But a lack of reading does not make a boy poor when he has at command the fruits of meadow, field, and wood; when trout-streams exist for him alone; when sunny days and rainy weather alike have their special joys, and when nature is forever watching a chance to teach him lessons of truth and beauty. The atmosphere of this quiet, uneventful life was an influence for good—an influence which Warner afterward gratefully appreciated.

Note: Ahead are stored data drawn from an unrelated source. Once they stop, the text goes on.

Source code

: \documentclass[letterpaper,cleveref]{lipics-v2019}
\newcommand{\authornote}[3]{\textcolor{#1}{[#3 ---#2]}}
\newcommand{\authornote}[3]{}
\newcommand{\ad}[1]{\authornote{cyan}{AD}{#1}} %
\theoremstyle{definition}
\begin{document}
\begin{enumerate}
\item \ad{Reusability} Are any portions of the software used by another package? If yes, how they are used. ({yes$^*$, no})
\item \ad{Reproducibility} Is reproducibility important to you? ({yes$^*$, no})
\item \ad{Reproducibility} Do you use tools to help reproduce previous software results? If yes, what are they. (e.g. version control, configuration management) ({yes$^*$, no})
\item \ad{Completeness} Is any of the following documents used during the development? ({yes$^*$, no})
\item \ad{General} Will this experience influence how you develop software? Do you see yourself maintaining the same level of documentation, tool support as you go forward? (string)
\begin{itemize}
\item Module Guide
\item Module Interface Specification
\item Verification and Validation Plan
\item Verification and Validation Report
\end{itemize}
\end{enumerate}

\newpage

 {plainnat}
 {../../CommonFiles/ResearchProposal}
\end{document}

Many a boy whose actual life has been bounded by the narrow confines of farm life has had his first glimpse of the world beyond through the pages of a book. In Warner's case this book was the Arabian Nights, which his seat-mate brought to the little school-house one day and hid amid the other boyish treasures in his desk. A district school-teacher cannot see all that happens in his restless kingdom, and the urchin had more than one stolen glance into the wonderful book while he was supposed to be studying his spelling or doing sums. And what an ideal world this was which the young discoverer had thus sailed into! Here were genii, fairies, enchanted carpets, valleys of diamonds, and masquerading pedlers who gave "old lamps for new." In this realm, which the geographies so ignorantly omitted to mention, farm work and even farm pleasures had no place. All was glittering, dazzling, beautiful! Every day held new adventures, and one's intimate friends owned miles of treasure-houses and inexhaustible mines of wealth. When school was done Warner succeeded in borrowing this treasure, and hurrying home, announced to his aunt and cousin that he had found "the most splendid book in the world." Imagine his surprise and disgust when these relatives, after an inspection of the precious volume, said, gravely: "No, you cannot read this, Charles, it is not true."

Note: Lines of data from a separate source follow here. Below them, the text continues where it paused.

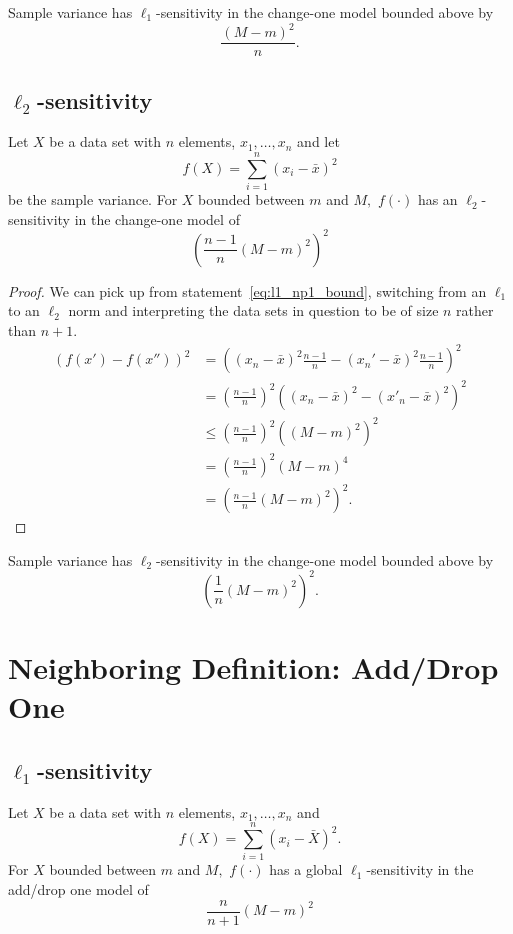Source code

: \documentclass[11pt]{scrartcl} %
\begin{document}
\begin{corollary}
Sample variance has $\ell_1$-sensitivity in the change-one model bounded above by
$$ \frac{(M-m)^2 }{n}. $$
\end{corollary}

\subsection{$\ell_2$-sensitivity}
\begin{theorem}
	Let $X$ be a data set with $n$ elements, $x_1, \hdots, x_n$ and let
	\[ f(X) = \sum_{i=1}^n (x_i - \bar{x})^2 \]
	be the sample variance.
	For $X$ bounded between $m$ and $M,$ $f(\cdot)$ has an $\ell_2$-sensitivity in the change-one model of
	\[ \left( \frac{n-1}{n} (M-m)^2 \right)^2 \]
\end{theorem}

\begin{proof}
	We can pick up from statement~\ref{eq:l1_np1_bound}, switching from an $\ell_1$ to an $\ell_2$ norm and interpreting the data sets in question to be of size $n$ rather than $n+1$.
	\begin{align*}
		(f(x') - f(x''))^2
			&= \left( (x_{n}-\bar{x})^2 \frac{n-1}{n} - (x_{n}'-\bar{x})^2 \frac{n-1}{n} \right)^2 \\
			&= \left( \frac{n-1}{n} \right)^2 \left( (x_n - \bar{x})^2 - (x'_n - \bar{x})^2 \right)^2 \\
			&\leq \left( \frac{n-1}{n} \right)^2 \left( (M-m)^2 \right)^2 \\
			&= \left( \frac{n-1}{n} \right)^2 (M - m)^4 \\
			&= \left( \frac{n-1}{n} (M - m)^2 \right)^2.
	\end{align*}
\end{proof}

\begin{corollary}
Sample variance has $\ell_2$-sensitivity in the change-one model bounded above by
$$ \left(\frac{1}{n} (M-m)^2\right)^2.$$ 
\end{corollary}

\section{Neighboring Definition: Add/Drop One}
\subsection{$\ell_1$-sensitivity}
 \begin{theorem}
 \label{thm:l1addsub}
 	Let $X$ be a data set with $n$ elements, $x_1, \hdots, x_n$ and
 	\[ f(X) = \sum_{i=1}^n (x_i - \bar{X})^2. \]
 	For $X$ bounded between $m$ and $M,$ $f(\cdot)$ has a global $\ell_1$-sensitivity in the add/drop one model of
 	\[ \frac{n}{n+1} (M-m)^2 \]
 \end{theorem}
\end{document}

But the boy evidently thinking that in such cases aunts and cousins were as fallible as primary geographies, carried the book to the barn and hid it in the hay, and there spent many an hour devouring the enchanting tales.

Another book which he began at this time was Cook's Voyages Around the World, the second volume of which had drifted somehow up to the old farm-house door. These two books with the Bible were absolutely all that Warner knew of the vast treasures of literature while he remained at the Deerfield River farm.

But life broadened into wider channels when in his twelfth year he was taken by his mother to Cazenovia, N. Y., and placed in the academy there. The life at Deerfield had been that of the river, and fields, and woods, but at Cazenovia Warner became emphatically the studious boy, to whom books and study meant more than anything else in the world. At the academy he was fortunate in his boy acquaintances, and there he made friendships which have lasted through his life. One of his friends was the son of a bookseller, in whose shop Warner was allowed to browse at will. And here he learned to know Irving and Cooper, Hawthorne, Prescott, and Bryant, and the other writers who were founding American literature. This education which went on outside the academy was also greatly stimulated by the talks and discussions on literary matters between him and his comrades. And by and by, as always happens in the case of boys who read and read, they all began to write. Their first efforts took the form of poetry, which somehow always seems to the boyish mind the easiest thing to write, and thenceforth much of their interest in life lay in listening to and criticising one another's verses. One of these boys while still a youth wrote that celebrated song of how

In their ragged regimentals

The old Continentals

rallied to the defence of American liberty in the stormy days of the Revolution.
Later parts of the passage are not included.